[AIM OF THE TASK]: What you return should be the lines from the first line of the records below through the line holding "1.93563 × 10^398 | 4 |", unchanged.

::: GIVEN INFORMATION :::

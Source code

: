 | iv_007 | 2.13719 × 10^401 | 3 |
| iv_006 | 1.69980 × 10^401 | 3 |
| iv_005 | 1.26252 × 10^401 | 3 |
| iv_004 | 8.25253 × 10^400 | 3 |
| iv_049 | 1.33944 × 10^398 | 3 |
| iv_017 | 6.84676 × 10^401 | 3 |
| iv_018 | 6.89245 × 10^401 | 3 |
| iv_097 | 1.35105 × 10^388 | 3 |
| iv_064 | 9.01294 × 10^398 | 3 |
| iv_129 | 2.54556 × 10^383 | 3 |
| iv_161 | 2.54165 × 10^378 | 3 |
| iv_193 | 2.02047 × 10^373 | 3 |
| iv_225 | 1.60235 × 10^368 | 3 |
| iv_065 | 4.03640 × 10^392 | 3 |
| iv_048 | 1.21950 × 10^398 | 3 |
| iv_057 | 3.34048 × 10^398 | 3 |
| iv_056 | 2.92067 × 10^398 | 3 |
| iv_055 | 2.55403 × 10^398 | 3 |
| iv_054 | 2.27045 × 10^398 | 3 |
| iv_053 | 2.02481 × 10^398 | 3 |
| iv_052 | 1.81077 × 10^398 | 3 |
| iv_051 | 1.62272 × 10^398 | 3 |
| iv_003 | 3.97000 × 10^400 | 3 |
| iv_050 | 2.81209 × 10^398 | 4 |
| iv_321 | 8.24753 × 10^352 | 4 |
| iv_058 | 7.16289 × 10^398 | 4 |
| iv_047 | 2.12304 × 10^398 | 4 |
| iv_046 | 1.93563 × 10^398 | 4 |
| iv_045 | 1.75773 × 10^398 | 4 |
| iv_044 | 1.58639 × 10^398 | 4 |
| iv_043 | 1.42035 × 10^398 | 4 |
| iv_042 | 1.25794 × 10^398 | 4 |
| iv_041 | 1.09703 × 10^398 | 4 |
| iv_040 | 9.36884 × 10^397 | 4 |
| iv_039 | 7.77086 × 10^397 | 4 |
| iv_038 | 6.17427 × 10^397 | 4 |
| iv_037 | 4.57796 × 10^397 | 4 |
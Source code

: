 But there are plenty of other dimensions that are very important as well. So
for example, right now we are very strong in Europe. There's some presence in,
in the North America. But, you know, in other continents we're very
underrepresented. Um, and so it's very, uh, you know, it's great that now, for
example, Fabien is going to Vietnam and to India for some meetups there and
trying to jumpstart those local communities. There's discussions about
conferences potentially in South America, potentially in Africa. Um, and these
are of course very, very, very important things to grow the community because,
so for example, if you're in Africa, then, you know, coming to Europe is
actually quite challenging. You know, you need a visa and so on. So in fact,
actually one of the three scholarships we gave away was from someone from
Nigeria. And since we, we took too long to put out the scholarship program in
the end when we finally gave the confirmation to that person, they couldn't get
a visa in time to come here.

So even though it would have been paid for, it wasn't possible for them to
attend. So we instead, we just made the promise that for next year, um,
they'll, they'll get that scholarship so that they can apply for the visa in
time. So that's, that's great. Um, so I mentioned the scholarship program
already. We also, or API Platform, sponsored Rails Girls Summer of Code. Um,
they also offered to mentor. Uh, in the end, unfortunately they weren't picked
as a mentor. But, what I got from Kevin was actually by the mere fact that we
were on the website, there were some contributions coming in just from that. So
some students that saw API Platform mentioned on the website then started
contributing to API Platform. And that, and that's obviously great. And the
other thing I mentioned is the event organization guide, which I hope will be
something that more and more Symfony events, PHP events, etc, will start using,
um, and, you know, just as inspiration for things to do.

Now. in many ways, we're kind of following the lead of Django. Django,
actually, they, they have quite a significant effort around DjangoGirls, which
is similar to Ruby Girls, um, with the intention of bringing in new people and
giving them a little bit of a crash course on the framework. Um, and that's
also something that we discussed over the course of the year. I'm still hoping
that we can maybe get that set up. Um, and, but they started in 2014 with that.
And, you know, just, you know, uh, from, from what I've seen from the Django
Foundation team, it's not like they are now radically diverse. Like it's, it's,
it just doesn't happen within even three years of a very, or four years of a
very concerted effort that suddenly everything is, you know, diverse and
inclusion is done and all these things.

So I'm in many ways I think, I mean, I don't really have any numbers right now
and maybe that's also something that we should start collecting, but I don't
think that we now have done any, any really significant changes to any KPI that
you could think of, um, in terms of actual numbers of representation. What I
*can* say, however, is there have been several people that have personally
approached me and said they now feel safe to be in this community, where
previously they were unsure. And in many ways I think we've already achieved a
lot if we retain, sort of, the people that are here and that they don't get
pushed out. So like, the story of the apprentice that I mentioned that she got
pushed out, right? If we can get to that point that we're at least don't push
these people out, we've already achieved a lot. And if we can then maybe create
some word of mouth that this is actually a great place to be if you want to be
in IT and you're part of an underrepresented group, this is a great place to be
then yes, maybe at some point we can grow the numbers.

:::

[WRITTEN ANSWER]:
Source code

: | iv_007 | 2.13719 × 10^401 | 3 |
| iv_006 | 1.69980 × 10^401 | 3 |
| iv_005 | 1.26252 × 10^401 | 3 |
| iv_004 | 8.25253 × 10^400 | 3 |
| iv_049 | 1.33944 × 10^398 | 3 |
| iv_017 | 6.84676 × 10^401 | 3 |
| iv_018 | 6.89245 × 10^401 | 3 |
| iv_097 | 1.35105 × 10^388 | 3 |
| iv_064 | 9.01294 × 10^398 | 3 |
| iv_129 | 2.54556 × 10^383 | 3 |
| iv_161 | 2.54165 × 10^378 | 3 |
| iv_193 | 2.02047 × 10^373 | 3 |
| iv_225 | 1.60235 × 10^368 | 3 |
| iv_065 | 4.03640 × 10^392 | 3 |
| iv_048 | 1.21950 × 10^398 | 3 |
| iv_057 | 3.34048 × 10^398 | 3 |
| iv_056 | 2.92067 × 10^398 | 3 |
| iv_055 | 2.55403 × 10^398 | 3 |
| iv_054 | 2.27045 × 10^398 | 3 |
| iv_053 | 2.02481 × 10^398 | 3 |
| iv_052 | 1.81077 × 10^398 | 3 |
| iv_051 | 1.62272 × 10^398 | 3 |
| iv_003 | 3.97000 × 10^400 | 3 |
| iv_050 | 2.81209 × 10^398 | 4 |
| iv_321 | 8.24753 × 10^352 | 4 |
| iv_058 | 7.16289 × 10^398 | 4 |
| iv_047 | 2.12304 × 10^398 | 4 |
| iv_046 | 1.93563 × 10^398 | 4 |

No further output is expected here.